Completed projects to date include Medicines Optimisation, addressing poor adherence to medication and HOME, a project aimed at helping the elderly manage their medication at home.

Wilson describes such projects as “challenges that don’t have an automatic solution”. “That’s what SBRI is there to do,” he adds.

More recently, PaLS are partnered with SBRI in delivering more technology-enabled solutions such as PAIN, a digital platform to support patients managing chronic pain and CHAT, the re-engineering of care pathways using technology solutions.

Another aspect of innovation that PaLS has got involved in is that of pre-commercial procurement, which Wilson says is about bringing “rigour and transparency” to procuring innovation. A bid supported by PaLS around the MAGIC programme – exploring various options around how recovery from stroke could be improved – was the first successful recipient of funding from Horizon 2020 for a pre-commercial procurement project.

On PaLS’ ability to influence change, Wilson points to the Automated Laboratory Medicines System. In 2006, when moving to a category management system, PaLS brought together all of the heads of laboratories (then 17 Trusts) across the region to discuss procurement. The conversation naturally moved to practice and Wilson describes a scenario where questions were raised around existing differences.

“We offered a solution around the standardisation and procurement of laboratory equipment and consumables at a regional level. Those involved liked the idea and recognised wider opportunities,” explains Wilson.

“People tend to adapt and live with what they have rather than identify a problem that needs a solution … We need to change that mindset amongst clinicians and nurses where it is not already there.”

The standardisation of a range of laboratory specialisms in and around 2009 brought with it process, product and quality assurance and, as Wilson outlines, also meant that interchange was now possible.

“In standardising we built in contingency and protection which meant that if a system went down in one trust area, tests could still be conducted in another. Spinning out from that came a pathology review and the creation of a pathology network. We have expanded the number of specialisms involved and it’s been recognised as a really successful use of procurement to enable change.”

Turning to the challenges facing progress, Wilson outlines his belief that while an enhanced focus on compliance is welcome, to some extent it has stifled “ability or will” to take risks. “I think we need to think very hard about how we change that going forward,” he states.

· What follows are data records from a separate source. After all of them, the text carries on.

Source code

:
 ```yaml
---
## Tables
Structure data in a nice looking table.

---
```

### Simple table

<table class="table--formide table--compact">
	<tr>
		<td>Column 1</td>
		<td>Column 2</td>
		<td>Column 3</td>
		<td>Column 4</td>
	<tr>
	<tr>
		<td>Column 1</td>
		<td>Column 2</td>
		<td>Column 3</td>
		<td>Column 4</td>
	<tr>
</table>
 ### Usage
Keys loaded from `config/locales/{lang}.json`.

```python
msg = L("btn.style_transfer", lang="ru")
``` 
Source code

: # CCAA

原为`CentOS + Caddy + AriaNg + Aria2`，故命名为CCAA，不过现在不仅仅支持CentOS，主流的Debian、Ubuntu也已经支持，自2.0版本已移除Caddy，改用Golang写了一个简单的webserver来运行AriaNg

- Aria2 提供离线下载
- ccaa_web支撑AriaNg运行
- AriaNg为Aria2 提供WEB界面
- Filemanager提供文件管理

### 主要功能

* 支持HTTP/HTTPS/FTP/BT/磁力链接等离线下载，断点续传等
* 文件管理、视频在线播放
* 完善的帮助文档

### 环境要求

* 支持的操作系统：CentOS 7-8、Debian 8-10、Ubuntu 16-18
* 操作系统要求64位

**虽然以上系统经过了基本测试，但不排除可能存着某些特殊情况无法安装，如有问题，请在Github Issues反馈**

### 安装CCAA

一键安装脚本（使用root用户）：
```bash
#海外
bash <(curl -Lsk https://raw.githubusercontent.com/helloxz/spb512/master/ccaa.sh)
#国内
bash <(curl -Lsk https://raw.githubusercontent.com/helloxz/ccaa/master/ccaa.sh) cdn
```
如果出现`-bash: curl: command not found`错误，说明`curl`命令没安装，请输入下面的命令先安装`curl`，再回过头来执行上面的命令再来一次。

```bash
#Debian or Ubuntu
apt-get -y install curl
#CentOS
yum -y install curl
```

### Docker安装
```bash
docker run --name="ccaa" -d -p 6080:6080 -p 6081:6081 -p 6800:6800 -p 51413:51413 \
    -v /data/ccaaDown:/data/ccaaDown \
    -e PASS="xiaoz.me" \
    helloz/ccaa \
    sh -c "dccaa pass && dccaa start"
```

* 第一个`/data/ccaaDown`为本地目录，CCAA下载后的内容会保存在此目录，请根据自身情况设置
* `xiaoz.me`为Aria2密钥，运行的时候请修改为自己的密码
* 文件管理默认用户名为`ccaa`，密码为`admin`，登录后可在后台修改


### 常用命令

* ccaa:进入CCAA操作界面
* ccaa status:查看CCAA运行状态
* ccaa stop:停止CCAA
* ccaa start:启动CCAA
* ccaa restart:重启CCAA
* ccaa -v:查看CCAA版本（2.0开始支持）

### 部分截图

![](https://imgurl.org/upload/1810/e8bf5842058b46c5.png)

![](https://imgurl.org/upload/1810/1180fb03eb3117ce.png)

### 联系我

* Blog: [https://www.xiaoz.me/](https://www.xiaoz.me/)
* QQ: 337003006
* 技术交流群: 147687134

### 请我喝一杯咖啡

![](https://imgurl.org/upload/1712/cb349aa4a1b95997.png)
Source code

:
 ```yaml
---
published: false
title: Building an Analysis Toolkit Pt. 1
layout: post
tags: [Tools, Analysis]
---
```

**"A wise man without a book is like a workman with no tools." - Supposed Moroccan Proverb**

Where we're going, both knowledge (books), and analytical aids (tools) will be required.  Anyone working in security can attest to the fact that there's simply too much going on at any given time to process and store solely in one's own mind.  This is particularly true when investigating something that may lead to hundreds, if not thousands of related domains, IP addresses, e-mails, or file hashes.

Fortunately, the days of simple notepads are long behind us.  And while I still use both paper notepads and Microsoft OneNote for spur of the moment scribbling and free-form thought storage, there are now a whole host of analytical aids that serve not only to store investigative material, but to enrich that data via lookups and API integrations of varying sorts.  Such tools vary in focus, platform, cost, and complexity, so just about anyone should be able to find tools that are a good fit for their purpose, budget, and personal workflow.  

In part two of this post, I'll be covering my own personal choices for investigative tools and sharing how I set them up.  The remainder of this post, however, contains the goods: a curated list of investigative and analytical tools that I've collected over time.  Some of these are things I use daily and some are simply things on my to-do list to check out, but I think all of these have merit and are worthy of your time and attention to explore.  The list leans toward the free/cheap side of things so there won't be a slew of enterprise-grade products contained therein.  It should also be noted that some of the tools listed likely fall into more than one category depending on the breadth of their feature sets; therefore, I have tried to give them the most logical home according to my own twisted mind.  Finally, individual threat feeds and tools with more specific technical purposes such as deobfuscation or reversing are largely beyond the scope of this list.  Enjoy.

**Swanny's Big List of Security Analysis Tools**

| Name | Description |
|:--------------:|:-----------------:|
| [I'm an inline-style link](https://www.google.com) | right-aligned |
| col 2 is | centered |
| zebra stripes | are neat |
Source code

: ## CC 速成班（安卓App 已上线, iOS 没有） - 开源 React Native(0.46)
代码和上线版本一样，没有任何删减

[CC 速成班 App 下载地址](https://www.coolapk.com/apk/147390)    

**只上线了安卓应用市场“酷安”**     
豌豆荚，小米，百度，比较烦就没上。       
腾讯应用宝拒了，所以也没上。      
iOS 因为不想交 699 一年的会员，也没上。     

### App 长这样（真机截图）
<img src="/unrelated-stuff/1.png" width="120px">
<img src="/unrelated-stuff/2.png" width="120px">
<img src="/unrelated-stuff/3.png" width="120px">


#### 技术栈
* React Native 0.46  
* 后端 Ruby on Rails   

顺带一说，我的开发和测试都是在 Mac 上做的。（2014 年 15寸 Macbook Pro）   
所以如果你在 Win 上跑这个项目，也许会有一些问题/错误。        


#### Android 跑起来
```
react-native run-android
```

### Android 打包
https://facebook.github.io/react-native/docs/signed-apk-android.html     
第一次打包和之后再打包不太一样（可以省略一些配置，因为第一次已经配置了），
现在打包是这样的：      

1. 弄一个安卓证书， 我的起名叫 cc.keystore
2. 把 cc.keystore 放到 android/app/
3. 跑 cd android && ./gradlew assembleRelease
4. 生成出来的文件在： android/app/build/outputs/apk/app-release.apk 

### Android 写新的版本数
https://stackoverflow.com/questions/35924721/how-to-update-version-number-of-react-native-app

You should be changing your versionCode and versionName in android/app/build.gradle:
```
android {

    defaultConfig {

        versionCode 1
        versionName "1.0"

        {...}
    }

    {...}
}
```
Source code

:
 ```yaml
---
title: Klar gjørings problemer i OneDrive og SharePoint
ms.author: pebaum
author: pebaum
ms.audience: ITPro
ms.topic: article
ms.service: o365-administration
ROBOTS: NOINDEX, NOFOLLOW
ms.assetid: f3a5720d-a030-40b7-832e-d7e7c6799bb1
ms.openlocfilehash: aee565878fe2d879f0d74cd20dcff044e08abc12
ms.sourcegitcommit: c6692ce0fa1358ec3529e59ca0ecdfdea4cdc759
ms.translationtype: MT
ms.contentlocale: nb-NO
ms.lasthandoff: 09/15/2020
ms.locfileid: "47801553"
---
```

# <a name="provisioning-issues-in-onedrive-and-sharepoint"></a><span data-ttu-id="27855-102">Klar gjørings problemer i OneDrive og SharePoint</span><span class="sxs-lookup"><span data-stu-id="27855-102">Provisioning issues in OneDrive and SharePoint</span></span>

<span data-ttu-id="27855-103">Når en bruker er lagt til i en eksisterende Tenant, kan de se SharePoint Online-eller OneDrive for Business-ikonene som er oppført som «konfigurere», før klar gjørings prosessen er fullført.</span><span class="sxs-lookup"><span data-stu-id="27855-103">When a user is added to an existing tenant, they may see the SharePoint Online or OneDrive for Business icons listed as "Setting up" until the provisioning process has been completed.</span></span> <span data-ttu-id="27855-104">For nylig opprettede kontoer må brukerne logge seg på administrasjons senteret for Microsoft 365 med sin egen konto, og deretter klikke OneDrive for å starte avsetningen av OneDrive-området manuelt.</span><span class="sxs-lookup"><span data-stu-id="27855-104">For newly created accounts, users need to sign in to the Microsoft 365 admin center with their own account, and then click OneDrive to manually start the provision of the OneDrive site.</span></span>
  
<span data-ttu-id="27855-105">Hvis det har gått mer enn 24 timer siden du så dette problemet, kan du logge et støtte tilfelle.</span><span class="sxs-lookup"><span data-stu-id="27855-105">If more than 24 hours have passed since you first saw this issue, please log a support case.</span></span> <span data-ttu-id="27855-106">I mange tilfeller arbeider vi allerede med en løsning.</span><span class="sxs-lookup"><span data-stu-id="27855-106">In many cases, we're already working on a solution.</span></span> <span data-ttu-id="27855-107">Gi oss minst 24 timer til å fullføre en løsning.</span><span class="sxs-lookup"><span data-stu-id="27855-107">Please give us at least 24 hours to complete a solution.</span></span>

One way of doing this, he suggests, is around co-design and making better use of pre-tendering engagement to deal with “that mindset of risk aversion”.

Finally, he recognises a psychological difficulty for clients to identify problems that need solved. “People tend to adapt and live with what they have rather than identify a problem that needs a solution,” he explains. “We need to change that mindset amongst clinicians and nurses where it is not already there.”

Creating agile and responsive procurement initiatives and creating time and space for stakeholder engagement are other challenges highlighted by the Assistant Director.

“I think the biggest challenges that we currently face in and around partnership with SBRI and pre-commercial procurement is establishing a pathway to take a product that we have helped fund the development of and transition that in to a product that we are buying. At the moment PaLS are not doing that well and it’s an area of focus for us.”